We’re long past the point when apps bedazzled us with their convenience over punching in URLs and visiting websites on our phones. In fact, they’re so commonplace today as to feel a little boring. There are currently 1.85 million different apps on the Apple App Store and 2.56 million on Google’s counterpart, the Play Store. Considering that most people use fewer than 18 apps regularly, the selection available seems more than a little redundant.
It’s easy to see why developers might shy away from making an app. Crowded marketplaces have a tendency to shove out newcomers. More often than not, this is in spite of how useful or unique a piece of software is. Apps that generate easy success tend to have an existing audience – just look at Pokémon Go or Pikmin Bloom, two augmented reality apps that piggybacked on the prior success of two Nintendo franchises.
Games, it’s fair to say, have an uphill battle on the various app stores. There are 477,877 games on the Play Store, for instance, with a large number of them standing as low-effort shovelware, a term that describes amateur efforts made with little in the way of time, money, or love. Due to the absence of those concepts, shovelware titles tend to be numerous. The Wii’s back catalog serves as a good example of this phenomenon.

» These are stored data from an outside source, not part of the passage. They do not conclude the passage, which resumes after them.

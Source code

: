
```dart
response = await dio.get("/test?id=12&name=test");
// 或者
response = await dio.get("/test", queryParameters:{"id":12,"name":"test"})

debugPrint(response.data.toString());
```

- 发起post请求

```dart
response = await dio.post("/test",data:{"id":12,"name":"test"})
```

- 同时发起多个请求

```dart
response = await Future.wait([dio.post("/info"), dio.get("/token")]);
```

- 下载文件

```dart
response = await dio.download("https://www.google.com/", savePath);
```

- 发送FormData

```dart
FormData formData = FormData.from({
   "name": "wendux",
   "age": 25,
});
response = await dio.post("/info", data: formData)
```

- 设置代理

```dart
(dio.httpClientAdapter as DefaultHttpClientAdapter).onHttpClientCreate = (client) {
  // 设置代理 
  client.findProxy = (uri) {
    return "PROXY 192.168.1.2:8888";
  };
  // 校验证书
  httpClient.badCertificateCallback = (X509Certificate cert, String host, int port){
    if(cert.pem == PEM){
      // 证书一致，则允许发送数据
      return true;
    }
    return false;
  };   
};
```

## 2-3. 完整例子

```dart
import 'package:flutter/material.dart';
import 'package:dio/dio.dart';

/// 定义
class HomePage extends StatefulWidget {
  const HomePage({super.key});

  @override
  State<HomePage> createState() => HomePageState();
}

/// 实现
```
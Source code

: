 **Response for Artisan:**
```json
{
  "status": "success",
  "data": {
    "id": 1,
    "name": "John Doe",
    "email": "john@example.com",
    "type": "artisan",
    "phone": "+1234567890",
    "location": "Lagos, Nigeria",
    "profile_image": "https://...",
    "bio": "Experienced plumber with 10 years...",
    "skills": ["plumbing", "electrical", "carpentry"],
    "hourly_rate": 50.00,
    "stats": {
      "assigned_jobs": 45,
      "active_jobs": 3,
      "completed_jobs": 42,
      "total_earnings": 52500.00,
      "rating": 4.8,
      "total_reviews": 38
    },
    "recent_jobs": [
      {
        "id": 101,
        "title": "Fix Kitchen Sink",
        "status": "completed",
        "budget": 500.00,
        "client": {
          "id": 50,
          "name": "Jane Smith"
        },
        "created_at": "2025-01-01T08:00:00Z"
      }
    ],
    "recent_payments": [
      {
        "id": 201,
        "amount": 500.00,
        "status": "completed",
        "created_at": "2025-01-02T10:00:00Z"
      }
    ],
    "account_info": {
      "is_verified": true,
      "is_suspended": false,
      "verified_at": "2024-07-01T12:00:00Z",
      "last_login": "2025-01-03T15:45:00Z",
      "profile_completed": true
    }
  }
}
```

The development of HTML5 has also made browser play much agreeable. Sites like Kongregate and itch.io have used HTML5 and previous technology Flash for quite some time now, while casino and bingo sites sometimes skirt app development in favor of a responsive website. Buzz Bingo’s Rainbow Riches slots game is a featureful title with three bonus rounds that runs in Chrome and other browsers, improving gameplay but also accessibility.

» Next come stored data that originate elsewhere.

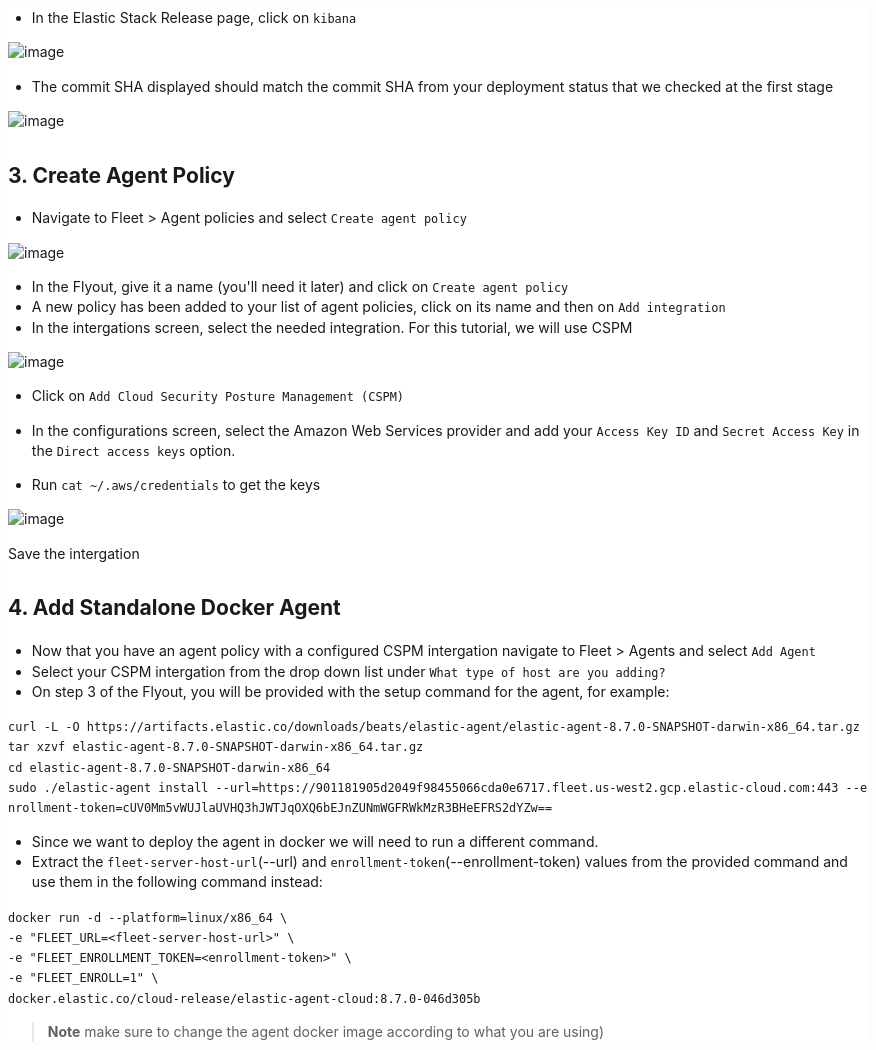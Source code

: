 - In the Elastic Stack Release page, click on `kibana`

<img width="900" alt="image" src="https://user-images.githubusercontent.com/51442161/222495735-dea09020-3e08-45d9-8d2d-4edc6a9d5ee7.png">

- The commit SHA displayed should match the commit SHA from your deployment status that we checked at the first stage

<img width="900" alt="image" src="https://user-images.githubusercontent.com/51442161/222495899-7164a25f-b8e6-4970-8b83-a39a3e1d094a.png">

## 3. Create Agent Policy
- Navigate to Fleet > Agent policies and select `Create agent policy`

<img width="900" alt="image" src="https://user-images.githubusercontent.com/51442161/222233724-fcdc7d5d-d35b-4fb8-aed9-c157471c789d.png">

- In the Flyout, give it a name (you'll need it later) and click on `Create agent policy`
- A new policy has been added to your list of agent policies, click on its name and then on `Add integration`
- In the intergations screen, select the needed integration. For this tutorial, we will use CSPM

<img width="900" alt="image" src="https://user-images.githubusercontent.com/51442161/222234500-39dbda6c-8880-4f43-99f4-9cc2d3c7a655.png">

- Click on `Add Cloud Security Posture Management (CSPM)`
- In the configurations screen, select the Amazon Web Services provider and add your `Access Key ID` and `Secret Access Key` in the `Direct access keys` option.

- Run `cat ~/.aws/credentials` to get the keys

<img width="900" alt="image" src="https://user-images.githubusercontent.com/51442161/222235991-5ea07776-d5fe-4a9c-9629-a619c5326970.png">

Save the intergation

## 4. Add Standalone Docker Agent
- Now that you have an agent policy with a configured CSPM intergation navigate to Fleet > Agents and select `Add Agent`
- Select your CSPM intergation from the drop down list under `What type of host are you adding?`
- On step 3 of the Flyout, you will be provided with the setup command for the agent, for example:

```
curl -L -O https://artifacts.elastic.co/downloads/beats/elastic-agent/elastic-agent-8.7.0-SNAPSHOT-darwin-x86_64.tar.gz
tar xzvf elastic-agent-8.7.0-SNAPSHOT-darwin-x86_64.tar.gz
cd elastic-agent-8.7.0-SNAPSHOT-darwin-x86_64
sudo ./elastic-agent install --url=https://901181905d2049f98455066cda0e6717.fleet.us-west2.gcp.elastic-cloud.com:443 --enrollment-token=cUV0Mm5vWUJlaUVHQ3hJWTJqOXQ6bEJnZUNmWGFRWkMzR3BHeEFRS2dYZw==
```

- Since we want to deploy the agent in docker we will need to run a different command.
- Extract the `fleet-server-host-url`(--url) and `enrollment-token`(--enrollment-token) values from the provided command and use them in the following command instead:

```
docker run -d --platform=linux/x86_64 \
-e "FLEET_URL=<fleet-server-host-url>" \
-e "FLEET_ENROLLMENT_TOKEN=<enrollment-token>" \
-e "FLEET_ENROLL=1" \
docker.elastic.co/cloud-release/elastic-agent-cloud:8.7.0-046d305b
```
> **Note**
> make sure to change the agent docker image according to what you are using)
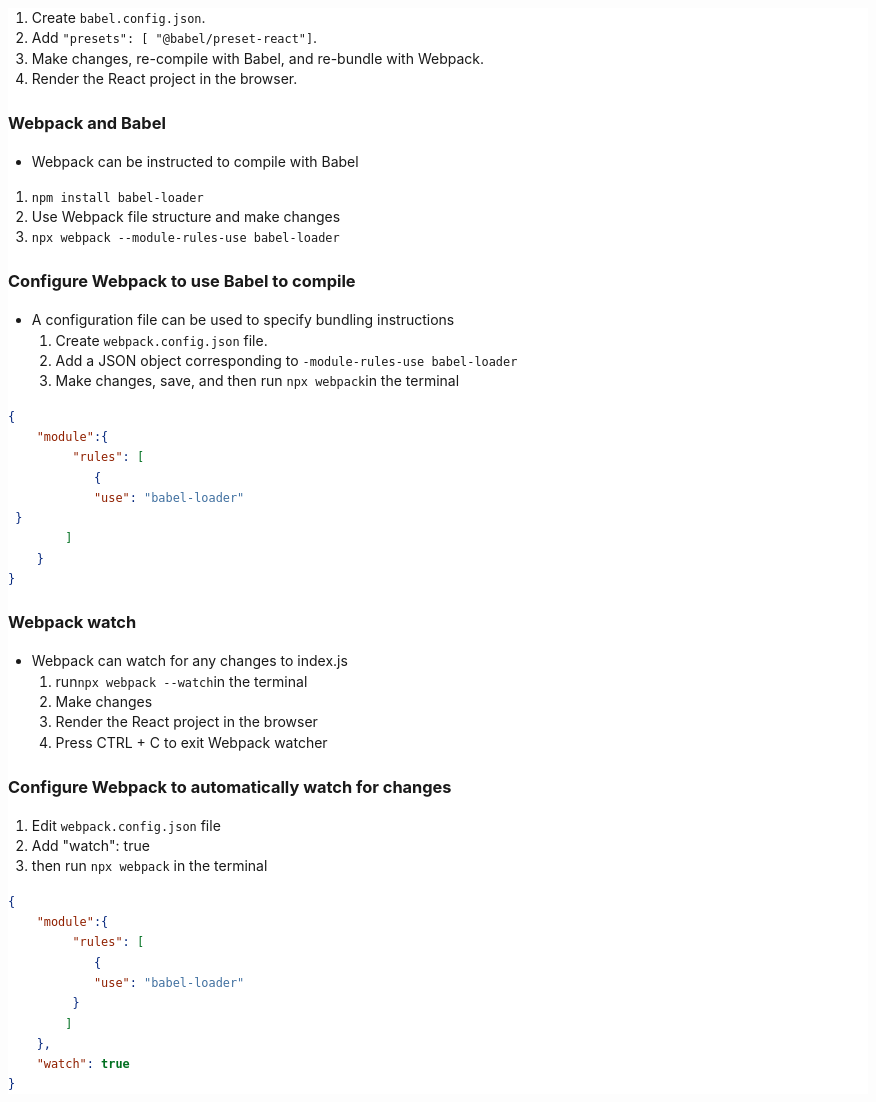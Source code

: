 1. Create `babel.config.json`.
2. Add `"presets": [ "@babel/preset-react"]`.
3. Make changes, re-compile with Babel, and re-bundle with Webpack.
4. Render the React project in the browser.

### Webpack and Babel
- Webpack can be instructed to compile with Babel

1. `npm install babel-loader`
2. Use Webpack file structure and make changes
3. `npx webpack --module-rules-use babel-loader`

### Configure Webpack to use Babel to compile
-  A configuration file can be used to specify bundling instructions
   1. Create `webpack.config.json` file.
   2. Add a JSON object corresponding to `-module-rules-use babel-loader`       
   3. Make changes, save,  and then run `npx webpack`in the terminal
```json
{
    "module":{
         "rules": [
            {
            "use": "babel-loader"
 }
        ]
    }
}
```

### Webpack watch
-  Webpack can watch for any changes to index.js
   1. run`npx webpack --watch`in the terminal
   2. Make changes 
   3. Render the React project in the browser
   4. Press CTRL + C to exit Webpack watcher
   
### Configure Webpack to automatically watch for changes
1. Edit  `webpack.config.json` file
2. Add "watch": true
3. then run `npx webpack` in the terminal
   
```json
{
    "module":{
         "rules": [
            {
            "use": "babel-loader"
         }
        ]
    },
    "watch": true
}
```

Despite all the above, research, both of the scientific and anecdotal types, seems to suggest that apps do continue to make money. There’s a caveat, though – some apps make money. The reality is that, without a marketing department, an existing product, or something truly world-breaking to offer, most apps will make a few cents from Google and Apple’s built-in advertising modules, rather than the billions of Pokémon.
The problem with apps is the same one that makes game development so difficult to break into, namely, everybody can do it. While this is a good thing for players and creative types with no budget, it nevertheless means that software faces enormous competition for users’ collective attention. Let’s not forget that many app genres are now almost untouchable, such as social media, email, music, TV streaming, and dating.
For those developers determined to forge ahead with app development, there are plenty of different ways to monetize content, from subscriptions (e.g. Spotify, Netflix), microtransactions (most games), cryptocurrency and similar tokens, content locks, NFTs, up-front pricing, and, as mentioned, bog-standard advertising. If you can find the audience, apps will pay for themselves many times over.
Can apps still make money? Yes and no. It’s all a question of how much a developer is prepared to invest and where their product offering currently stands in its lifetime.